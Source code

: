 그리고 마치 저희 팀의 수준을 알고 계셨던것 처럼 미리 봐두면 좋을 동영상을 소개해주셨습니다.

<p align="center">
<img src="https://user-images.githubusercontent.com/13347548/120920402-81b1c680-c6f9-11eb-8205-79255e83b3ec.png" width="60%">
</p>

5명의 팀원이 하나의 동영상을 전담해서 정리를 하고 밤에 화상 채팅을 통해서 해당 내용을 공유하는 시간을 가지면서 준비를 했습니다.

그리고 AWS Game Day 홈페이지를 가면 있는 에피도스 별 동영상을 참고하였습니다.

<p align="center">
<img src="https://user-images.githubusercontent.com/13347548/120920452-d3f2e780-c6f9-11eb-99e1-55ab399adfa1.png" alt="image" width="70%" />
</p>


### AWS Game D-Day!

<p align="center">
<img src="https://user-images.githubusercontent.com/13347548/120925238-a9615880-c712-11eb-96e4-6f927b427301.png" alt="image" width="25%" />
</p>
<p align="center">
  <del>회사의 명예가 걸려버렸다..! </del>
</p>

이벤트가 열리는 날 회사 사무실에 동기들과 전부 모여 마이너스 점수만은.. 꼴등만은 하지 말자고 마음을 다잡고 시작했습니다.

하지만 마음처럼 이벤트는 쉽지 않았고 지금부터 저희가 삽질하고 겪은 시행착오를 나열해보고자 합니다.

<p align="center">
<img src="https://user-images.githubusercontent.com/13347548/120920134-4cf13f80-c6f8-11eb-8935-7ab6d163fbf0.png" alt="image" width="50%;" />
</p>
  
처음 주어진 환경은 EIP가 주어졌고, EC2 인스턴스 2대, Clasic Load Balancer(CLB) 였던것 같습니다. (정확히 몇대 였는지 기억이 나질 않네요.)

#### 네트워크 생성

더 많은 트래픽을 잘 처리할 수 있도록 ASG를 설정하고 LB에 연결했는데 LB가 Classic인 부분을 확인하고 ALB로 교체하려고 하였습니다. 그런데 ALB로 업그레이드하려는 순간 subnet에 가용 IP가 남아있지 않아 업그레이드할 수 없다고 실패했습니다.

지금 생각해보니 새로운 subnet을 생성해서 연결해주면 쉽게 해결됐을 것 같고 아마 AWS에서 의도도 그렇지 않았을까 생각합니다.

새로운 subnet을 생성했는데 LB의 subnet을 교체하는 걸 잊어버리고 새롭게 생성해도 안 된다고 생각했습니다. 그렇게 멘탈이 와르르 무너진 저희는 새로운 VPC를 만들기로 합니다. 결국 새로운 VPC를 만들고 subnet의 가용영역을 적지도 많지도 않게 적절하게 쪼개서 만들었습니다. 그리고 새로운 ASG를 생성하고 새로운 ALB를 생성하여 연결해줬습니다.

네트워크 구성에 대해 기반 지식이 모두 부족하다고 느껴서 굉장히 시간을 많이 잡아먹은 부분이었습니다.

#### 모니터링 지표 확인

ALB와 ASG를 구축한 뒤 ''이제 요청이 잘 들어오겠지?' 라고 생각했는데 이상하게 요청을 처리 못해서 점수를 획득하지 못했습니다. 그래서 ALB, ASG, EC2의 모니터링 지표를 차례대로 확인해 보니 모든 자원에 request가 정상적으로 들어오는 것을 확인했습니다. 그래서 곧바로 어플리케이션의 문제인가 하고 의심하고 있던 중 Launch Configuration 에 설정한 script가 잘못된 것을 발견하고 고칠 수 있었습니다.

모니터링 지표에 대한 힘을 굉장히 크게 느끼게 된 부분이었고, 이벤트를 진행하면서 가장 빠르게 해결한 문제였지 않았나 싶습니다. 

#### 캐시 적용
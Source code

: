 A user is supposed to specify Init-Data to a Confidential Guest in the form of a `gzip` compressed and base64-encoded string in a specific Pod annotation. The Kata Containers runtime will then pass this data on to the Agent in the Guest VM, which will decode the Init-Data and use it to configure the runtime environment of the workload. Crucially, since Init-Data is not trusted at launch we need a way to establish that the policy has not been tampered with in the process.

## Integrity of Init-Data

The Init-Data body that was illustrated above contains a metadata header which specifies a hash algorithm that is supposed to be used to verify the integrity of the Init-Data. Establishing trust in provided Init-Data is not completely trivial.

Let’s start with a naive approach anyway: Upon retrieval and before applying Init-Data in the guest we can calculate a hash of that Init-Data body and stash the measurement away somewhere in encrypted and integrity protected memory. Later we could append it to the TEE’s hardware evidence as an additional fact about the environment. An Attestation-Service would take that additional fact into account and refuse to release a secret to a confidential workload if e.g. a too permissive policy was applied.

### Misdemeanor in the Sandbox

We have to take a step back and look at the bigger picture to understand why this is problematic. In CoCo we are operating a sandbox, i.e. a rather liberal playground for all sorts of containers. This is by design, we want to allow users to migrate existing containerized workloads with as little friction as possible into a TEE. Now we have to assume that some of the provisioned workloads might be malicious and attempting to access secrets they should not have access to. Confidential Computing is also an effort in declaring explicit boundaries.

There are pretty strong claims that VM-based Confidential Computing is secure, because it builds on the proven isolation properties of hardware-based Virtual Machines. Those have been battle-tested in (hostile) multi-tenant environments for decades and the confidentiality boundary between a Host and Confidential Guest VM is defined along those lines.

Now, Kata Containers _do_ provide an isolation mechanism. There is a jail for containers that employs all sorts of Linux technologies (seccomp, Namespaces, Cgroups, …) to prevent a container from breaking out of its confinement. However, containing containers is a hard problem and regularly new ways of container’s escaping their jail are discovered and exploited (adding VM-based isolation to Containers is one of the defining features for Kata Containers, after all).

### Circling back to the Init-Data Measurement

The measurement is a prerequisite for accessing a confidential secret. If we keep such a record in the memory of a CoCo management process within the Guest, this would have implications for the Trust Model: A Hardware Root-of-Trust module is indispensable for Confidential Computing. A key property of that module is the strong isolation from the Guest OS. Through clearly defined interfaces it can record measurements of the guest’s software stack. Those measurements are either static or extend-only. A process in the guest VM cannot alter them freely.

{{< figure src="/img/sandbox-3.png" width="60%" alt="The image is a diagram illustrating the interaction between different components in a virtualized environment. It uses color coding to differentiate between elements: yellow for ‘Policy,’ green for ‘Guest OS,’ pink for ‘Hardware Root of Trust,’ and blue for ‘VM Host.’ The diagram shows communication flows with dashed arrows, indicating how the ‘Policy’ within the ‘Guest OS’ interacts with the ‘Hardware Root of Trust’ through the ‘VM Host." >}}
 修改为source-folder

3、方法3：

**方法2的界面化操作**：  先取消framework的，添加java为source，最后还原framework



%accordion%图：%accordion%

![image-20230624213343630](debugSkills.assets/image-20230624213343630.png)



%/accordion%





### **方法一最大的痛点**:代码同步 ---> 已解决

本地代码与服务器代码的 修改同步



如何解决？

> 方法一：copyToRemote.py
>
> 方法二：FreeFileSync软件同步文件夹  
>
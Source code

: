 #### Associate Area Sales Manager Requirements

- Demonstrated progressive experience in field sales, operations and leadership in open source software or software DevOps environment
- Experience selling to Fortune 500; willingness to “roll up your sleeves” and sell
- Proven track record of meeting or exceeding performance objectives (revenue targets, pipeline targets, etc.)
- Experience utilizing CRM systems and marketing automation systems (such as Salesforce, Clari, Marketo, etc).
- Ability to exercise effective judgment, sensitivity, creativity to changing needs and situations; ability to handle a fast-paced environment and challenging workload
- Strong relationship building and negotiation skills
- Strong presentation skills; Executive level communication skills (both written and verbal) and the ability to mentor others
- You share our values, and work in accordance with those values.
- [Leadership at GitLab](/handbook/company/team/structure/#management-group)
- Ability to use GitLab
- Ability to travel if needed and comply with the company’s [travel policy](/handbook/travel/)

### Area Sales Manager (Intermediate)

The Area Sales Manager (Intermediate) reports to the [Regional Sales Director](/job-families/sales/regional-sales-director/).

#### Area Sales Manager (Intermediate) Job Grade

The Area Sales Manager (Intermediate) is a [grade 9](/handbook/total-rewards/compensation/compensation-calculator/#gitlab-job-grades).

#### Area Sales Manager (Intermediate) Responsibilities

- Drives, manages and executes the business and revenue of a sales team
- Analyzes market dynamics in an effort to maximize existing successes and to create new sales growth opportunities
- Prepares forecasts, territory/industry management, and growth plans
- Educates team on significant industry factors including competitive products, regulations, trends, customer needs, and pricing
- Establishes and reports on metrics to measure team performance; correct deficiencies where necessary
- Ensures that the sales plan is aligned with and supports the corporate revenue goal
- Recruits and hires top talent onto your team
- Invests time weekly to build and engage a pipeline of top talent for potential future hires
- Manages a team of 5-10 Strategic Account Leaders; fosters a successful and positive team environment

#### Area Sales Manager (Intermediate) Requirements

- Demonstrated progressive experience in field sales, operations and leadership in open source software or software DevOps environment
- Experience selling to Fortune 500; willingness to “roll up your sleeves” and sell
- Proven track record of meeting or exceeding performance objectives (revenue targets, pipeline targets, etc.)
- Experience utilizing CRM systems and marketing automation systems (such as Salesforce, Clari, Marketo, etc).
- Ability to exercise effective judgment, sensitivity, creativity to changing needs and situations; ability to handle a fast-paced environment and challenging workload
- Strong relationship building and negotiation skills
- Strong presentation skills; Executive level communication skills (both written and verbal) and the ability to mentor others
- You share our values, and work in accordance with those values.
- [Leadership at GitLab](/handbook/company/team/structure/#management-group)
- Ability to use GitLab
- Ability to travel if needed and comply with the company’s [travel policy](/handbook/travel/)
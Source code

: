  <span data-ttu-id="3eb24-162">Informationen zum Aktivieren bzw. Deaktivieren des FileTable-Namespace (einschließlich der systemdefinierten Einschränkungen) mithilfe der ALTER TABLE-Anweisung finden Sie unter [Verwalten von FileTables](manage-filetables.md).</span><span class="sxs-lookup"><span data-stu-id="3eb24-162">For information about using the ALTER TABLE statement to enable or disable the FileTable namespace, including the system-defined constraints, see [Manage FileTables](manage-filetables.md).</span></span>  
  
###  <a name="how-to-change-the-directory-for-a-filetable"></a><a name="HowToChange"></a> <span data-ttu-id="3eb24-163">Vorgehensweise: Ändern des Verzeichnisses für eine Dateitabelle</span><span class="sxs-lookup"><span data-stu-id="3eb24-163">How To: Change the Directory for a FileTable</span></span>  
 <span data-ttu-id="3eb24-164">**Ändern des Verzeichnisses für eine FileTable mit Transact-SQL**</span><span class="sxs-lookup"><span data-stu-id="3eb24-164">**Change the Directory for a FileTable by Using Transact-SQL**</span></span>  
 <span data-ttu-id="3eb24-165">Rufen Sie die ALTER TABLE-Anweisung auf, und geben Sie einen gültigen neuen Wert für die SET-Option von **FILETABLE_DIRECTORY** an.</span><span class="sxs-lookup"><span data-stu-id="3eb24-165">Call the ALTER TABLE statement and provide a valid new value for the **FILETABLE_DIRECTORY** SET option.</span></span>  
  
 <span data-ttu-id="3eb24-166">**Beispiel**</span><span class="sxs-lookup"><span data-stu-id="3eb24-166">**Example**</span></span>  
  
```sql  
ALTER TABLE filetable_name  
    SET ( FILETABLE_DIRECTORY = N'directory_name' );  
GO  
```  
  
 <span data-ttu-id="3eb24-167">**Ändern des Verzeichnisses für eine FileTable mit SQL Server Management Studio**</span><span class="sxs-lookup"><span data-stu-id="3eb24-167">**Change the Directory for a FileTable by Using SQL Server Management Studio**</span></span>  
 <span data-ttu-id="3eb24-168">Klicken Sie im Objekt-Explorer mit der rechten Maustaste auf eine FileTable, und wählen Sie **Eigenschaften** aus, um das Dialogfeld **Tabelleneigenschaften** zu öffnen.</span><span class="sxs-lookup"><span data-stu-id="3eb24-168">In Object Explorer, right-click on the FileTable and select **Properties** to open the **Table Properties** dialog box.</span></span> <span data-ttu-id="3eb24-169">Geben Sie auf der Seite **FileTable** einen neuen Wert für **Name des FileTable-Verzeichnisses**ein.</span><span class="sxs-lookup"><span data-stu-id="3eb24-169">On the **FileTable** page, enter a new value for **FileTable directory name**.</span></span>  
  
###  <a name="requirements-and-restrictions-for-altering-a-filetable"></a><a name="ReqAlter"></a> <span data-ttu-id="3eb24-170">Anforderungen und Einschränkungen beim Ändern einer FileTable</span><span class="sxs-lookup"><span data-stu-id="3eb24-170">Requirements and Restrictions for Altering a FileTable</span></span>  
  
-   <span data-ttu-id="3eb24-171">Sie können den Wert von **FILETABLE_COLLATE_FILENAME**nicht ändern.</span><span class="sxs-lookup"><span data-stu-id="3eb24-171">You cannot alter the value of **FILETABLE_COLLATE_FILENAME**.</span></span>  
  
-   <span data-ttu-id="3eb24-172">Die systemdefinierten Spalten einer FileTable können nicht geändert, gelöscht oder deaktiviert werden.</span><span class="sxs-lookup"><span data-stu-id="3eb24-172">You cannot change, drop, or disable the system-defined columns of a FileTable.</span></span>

__Prompt__. Only an exact copy of the lines from the beginning of the listing through the line with "5명의 팀원이 하나의", both included, belongs in the answer.

__Reply__.
Source code

: 그리고 마치 저희 팀의 수준을 알고 계셨던것 처럼 미리 봐두면 좋을 동영상을 소개해주셨습니다.

<p align="center">
<img src="https://user-images.githubusercontent.com/13347548/120920402-81b1c680-c6f9-11eb-8205-79255e83b3ec.png" width="60%">
</p>

5명의 팀원이 하나의 동영상을 전담해서 정리를 하고 밤에 화상 채팅을 통해서 해당 내용을 공유하는 시간을 가지면서 준비를 했습니다.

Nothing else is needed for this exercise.